DIRECTIONS: In the entries that follow, find the line containing "# Dropping missing data" and the line containing "## 💫 About Me", then copy exactly everything from the first through the second except the pictures.

══ DATA FOR REVIEW

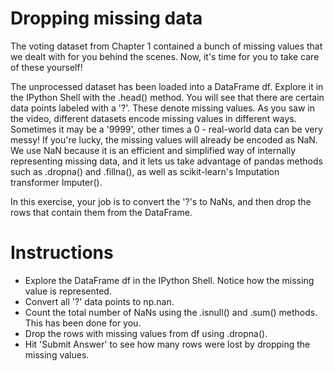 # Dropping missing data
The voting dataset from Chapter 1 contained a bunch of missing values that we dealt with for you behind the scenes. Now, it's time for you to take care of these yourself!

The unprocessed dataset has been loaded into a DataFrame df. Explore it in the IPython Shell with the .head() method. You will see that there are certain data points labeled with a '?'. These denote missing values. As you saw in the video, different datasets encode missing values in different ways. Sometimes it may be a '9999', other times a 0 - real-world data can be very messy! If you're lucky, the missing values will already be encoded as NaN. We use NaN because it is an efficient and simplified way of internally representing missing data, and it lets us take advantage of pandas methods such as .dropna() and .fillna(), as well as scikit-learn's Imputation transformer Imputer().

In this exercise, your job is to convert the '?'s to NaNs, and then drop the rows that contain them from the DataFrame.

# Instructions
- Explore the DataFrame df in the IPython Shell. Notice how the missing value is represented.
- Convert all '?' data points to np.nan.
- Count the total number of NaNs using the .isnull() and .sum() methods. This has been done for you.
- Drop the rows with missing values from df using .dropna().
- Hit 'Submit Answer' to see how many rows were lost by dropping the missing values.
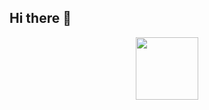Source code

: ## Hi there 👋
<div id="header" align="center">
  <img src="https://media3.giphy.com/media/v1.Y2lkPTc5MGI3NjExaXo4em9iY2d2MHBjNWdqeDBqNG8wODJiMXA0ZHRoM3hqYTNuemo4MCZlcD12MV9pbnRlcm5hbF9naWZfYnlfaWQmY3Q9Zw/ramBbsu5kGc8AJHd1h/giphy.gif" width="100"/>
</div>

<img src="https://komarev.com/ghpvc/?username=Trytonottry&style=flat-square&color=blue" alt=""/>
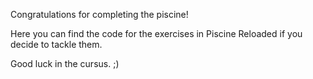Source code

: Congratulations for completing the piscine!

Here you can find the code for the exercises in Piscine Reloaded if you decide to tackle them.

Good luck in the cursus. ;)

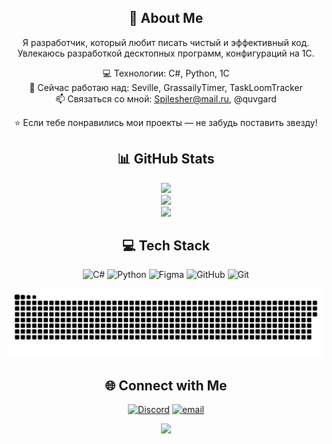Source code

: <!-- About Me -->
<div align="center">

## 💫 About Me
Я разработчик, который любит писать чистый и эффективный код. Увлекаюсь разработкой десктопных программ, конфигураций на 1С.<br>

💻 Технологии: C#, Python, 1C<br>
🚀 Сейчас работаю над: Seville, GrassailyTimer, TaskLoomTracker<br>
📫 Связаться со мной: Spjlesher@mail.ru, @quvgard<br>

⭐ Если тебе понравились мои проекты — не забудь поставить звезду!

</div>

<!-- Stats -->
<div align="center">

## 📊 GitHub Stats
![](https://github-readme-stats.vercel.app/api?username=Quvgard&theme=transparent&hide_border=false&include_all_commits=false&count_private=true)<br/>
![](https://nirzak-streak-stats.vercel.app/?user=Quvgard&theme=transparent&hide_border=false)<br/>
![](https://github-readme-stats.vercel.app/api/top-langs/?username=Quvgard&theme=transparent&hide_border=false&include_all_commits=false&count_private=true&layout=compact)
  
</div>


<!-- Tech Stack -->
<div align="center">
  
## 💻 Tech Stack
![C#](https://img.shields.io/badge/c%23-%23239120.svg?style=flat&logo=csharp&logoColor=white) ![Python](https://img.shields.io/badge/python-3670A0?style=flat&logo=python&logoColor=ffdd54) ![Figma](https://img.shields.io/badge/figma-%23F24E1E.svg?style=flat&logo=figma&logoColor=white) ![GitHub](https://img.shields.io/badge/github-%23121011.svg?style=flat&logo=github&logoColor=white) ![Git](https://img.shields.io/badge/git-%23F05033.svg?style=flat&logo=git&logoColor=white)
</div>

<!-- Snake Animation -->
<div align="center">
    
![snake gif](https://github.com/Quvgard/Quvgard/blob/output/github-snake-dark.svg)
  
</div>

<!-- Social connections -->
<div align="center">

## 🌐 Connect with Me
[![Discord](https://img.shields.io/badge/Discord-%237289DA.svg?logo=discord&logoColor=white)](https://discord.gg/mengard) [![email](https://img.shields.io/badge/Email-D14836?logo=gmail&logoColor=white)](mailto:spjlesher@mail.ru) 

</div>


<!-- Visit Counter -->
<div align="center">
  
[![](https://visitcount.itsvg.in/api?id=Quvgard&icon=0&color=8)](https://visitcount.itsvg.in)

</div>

════
══ DATA FOR REVIEW

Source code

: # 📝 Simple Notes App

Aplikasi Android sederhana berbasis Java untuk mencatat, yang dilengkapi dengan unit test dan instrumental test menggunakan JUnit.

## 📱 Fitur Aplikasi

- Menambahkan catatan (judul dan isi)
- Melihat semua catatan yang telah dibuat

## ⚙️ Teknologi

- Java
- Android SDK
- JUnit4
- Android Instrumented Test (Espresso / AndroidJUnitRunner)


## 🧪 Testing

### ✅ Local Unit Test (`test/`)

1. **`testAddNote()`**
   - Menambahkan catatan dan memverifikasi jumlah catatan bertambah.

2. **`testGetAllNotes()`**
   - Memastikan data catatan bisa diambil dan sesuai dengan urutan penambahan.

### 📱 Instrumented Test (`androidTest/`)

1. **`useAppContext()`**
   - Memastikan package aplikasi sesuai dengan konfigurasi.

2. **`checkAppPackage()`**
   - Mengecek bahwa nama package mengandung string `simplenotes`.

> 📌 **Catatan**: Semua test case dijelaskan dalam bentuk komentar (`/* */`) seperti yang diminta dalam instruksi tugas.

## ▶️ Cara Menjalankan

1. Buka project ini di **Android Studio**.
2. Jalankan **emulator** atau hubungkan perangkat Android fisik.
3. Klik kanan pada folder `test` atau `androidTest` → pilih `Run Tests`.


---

════
══ DATA FOR REVIEW

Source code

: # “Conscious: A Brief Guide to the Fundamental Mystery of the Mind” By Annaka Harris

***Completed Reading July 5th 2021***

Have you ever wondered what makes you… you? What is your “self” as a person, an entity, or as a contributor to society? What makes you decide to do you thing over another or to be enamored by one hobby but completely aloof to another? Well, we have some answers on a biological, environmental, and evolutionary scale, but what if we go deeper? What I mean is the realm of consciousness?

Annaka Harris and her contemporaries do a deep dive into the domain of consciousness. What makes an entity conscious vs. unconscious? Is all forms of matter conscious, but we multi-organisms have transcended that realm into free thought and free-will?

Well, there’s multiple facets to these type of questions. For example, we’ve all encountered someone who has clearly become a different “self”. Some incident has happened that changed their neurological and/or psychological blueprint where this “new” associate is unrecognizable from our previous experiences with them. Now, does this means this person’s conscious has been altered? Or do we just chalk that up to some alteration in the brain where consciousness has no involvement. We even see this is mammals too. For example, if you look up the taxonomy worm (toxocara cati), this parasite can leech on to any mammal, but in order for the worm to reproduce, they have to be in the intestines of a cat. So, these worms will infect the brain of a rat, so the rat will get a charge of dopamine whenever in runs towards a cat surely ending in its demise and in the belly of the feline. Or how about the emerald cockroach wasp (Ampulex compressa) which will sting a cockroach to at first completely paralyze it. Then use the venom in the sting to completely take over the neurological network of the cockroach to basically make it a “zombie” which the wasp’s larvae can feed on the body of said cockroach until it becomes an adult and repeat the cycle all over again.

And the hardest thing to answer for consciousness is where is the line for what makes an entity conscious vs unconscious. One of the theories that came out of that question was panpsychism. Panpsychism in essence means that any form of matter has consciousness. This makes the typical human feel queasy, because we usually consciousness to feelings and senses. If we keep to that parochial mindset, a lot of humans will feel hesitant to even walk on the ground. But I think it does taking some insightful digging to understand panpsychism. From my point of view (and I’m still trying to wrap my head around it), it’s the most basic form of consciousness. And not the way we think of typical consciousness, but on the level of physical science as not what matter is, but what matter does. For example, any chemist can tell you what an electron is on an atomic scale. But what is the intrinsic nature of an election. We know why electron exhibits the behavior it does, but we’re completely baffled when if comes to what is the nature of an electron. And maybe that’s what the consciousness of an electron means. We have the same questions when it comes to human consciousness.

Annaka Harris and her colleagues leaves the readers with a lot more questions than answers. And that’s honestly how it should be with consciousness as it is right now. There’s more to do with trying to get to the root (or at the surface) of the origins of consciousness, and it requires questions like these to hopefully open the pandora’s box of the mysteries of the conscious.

════

RESULT OF THE EXERCISE:
 # Dropping missing data
The voting dataset from Chapter 1 contained a bunch of missing values that we dealt with for you behind the scenes. Now, it's time for you to take care of these yourself!

The unprocessed dataset has been loaded into a DataFrame df. Explore it in the IPython Shell with the .head() method. You will see that there are certain data points labeled with a '?'. These denote missing values. As you saw in the video, different datasets encode missing values in different ways. Sometimes it may be a '9999', other times a 0 - real-world data can be very messy! If you're lucky, the missing values will already be encoded as NaN. We use NaN because it is an efficient and simplified way of internally representing missing data, and it lets us take advantage of pandas methods such as .dropna() and .fillna(), as well as scikit-learn's Imputation transformer Imputer().

In this exercise, your job is to convert the '?'s to NaNs, and then drop the rows that contain them from the DataFrame.

# Instructions
- Explore the DataFrame df in the IPython Shell. Notice how the missing value is represented.
- Convert all '?' data points to np.nan.
- Count the total number of NaNs using the .isnull() and .sum() methods. This has been done for you.
- Drop the rows with missing values from df using .dropna().
- Hit 'Submit Answer' to see how many rows were lost by dropping the missing values.
Source code

: ## Hi there 👋
<div id="header" align="center">
  <img src="https://media3.giphy.com/media/v1.Y2lkPTc5MGI3NjExaXo4em9iY2d2MHBjNWdqeDBqNG8wODJiMXA0ZHRoM3hqYTNuemo4MCZlcD12MV9pbnRlcm5hbF9naWZfYnlfaWQmY3Q9Zw/ramBbsu5kGc8AJHd1h/giphy.gif" width="100"/>
</div>

<img src="https://komarev.com/ghpvc/?username=Trytonottry&style=flat-square&color=blue" alt=""/>
Source code

: Congratulations for completing the piscine!

Here you can find the code for the exercises in Piscine Reloaded if you decide to tackle them.

Good luck in the cursus. ;)

Source code

: <!-- About Me -->
<div align="center">

## 💫 About Me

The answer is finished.